Running a limited number of child processes in parallel in bash? [duplicate] - bash

This question already has answers here:
How to limit number of threads/sub-processes used in a function in bash
(7 answers)
Closed 3 years ago.
I have a large set of files for which some heavy processing needs to be done.
This processing in single threaded, uses a few hundred MiB of RAM (on the machine used to start the job) and takes a few minutes to run.
My current usecase is to start a hadoop job on the input data, but I've had this same problem in other cases before.
In order to fully utilize the available CPU power I want to be able to run several those tasks in paralell.
However a very simple example shell script like this will trash the system performance due to excessive load and swapping:
find . -type f | while read name ;
do
some_heavy_processing_command ${name} &
done
So what I want is essentially similar to what "gmake -j4" does.
I know bash supports the "wait" command but that only waits untill all child processes have completed. In the past I've created scripting that does a 'ps' command and then grep the child processes out by name (yes, i know ... ugly).
What is the simplest/cleanest/best solution to do what I want?
Edit: Thanks to Frederik: Yes indeed this is a duplicate of How to limit number of threads/sub-processes used in a function in bash
The "xargs --max-procs=4" works like a charm.
(So I voted to close my own question)

I know I'm late to the party with this answer but I thought I would post an alternative that, IMHO, makes the body of the script cleaner and simpler. (Clearly you can change the values 2 & 5 to be appropriate for your scenario.)
function max2 {
while [ `jobs | wc -l` -ge 2 ]
do
sleep 5
done
}
find . -type f | while read name ;
do
max2; some_heavy_processing_command ${name} &
done
wait

#! /usr/bin/env bash
set -o monitor
# means: run background processes in a separate processes...
trap add_next_job CHLD
# execute add_next_job when we receive a child complete signal
todo_array=($(find . -type f)) # places output into an array
index=0
max_jobs=2
function add_next_job {
# if still jobs to do then add one
if [[ $index -lt ${#todo_array[*]} ]]
# apparently stackoverflow doesn't like bash syntax
# the hash in the if is not a comment - rather it's bash awkward way of getting its length
then
echo adding job ${todo_array[$index]}
do_job ${todo_array[$index]} &
# replace the line above with the command you want
index=$(($index+1))
fi
}
function do_job {
echo "starting job $1"
sleep 2
}
# add initial set of jobs
while [[ $index -lt $max_jobs ]]
do
add_next_job
done
# wait for all jobs to complete
wait
echo "done"
Having said that Fredrik makes the excellent point that xargs does exactly what you want...

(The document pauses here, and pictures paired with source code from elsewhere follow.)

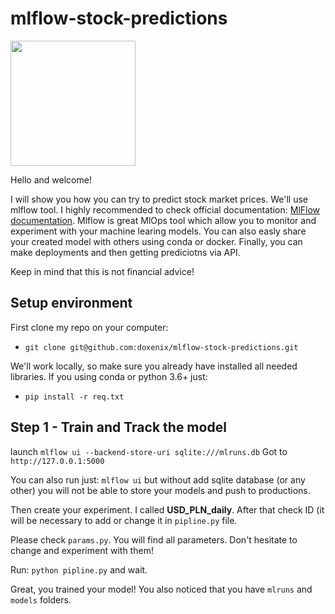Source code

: # mlflow-stock-predictions
<img src="https://www.mlflow.org/docs/latest/_static/MLflow-logo-final-black.png" width="200">

Hello and welcome!

I will show you how you can try to predict stock market prices. We'll use mlflow tool. I highly recommended to check official documentation: [MlFlow documentation](https://mlflow.org/docs/latest/index.html).
Mlflow is great MlOps tool which allow you to monitor and experiment with your machine learing models. You can also easly share your created model with others using conda or docker. Finally, you can make deployments and then getting prediciotns via API.

Keep in mind that this is not financial advice!

Setup environment
----------------------------------
First clone my repo on your computer:
* `git clone git@github.com:doxenix/mlflow-stock-predictions.git`

We'll work locally, so make sure you already have installed all needed libraries. If you using conda or python 3.6+ just:
* `pip install -r req.txt`

Step 1 - Train and Track the model
-------------------

launch `mlflow ui --backend-store-uri sqlite:///mlruns.db`
Got to `http://127.0.0.1:5000`

You can also run just: `mlflow ui` but without add sqlite database (or any other) you will not be able to store your models and push to productions.

Then create your experiment. I called **USD_PLN_daily**. After that check ID (it will be necessary to add or change it in `pipline.py` file.

Please check `params.py`. You will find all parameters. Don't hesitate to change and experiment with them!

Run: `python pipline.py` and wait. 

Great, you trained your model! You also noticed that you have `mlruns` and `models` folders.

With GNU Parallel it becomes simpler:
find . -type f | parallel some_heavy_processing_command {}
Learn more: https://www.youtube.com/playlist?list=PL284C9FF2488BC6D1

I think I found a more handy solution using make:
#!/usr/bin/make -f
THIS := $(lastword $(MAKEFILE_LIST))
TARGETS := $(shell find . -name '*.sh' -type f)
.PHONY: all $(TARGETS)
all: $(TARGETS)
$(TARGETS):
some_heavy_processing_command $#
$(THIS): ; # Avoid to try to remake this makefile
Call it as e.g. 'test.mak', and add execute rights. If You call ./test.mak it will call the some_heavy_processing_command one-by-one. But You can call as ./test.mak -j 4, then it will run four subprocesses at once. Also You can use it on a more sophisticated way: run as ./test.mak -j 5 -l 1.5, then it will run maximum 5 sub-processes while the system load is under 1.5, but it will limit the number of processes if the system load exceeds 1.5.
It is more flexible than xargs, and make is part of the standard distribution, not like parallel.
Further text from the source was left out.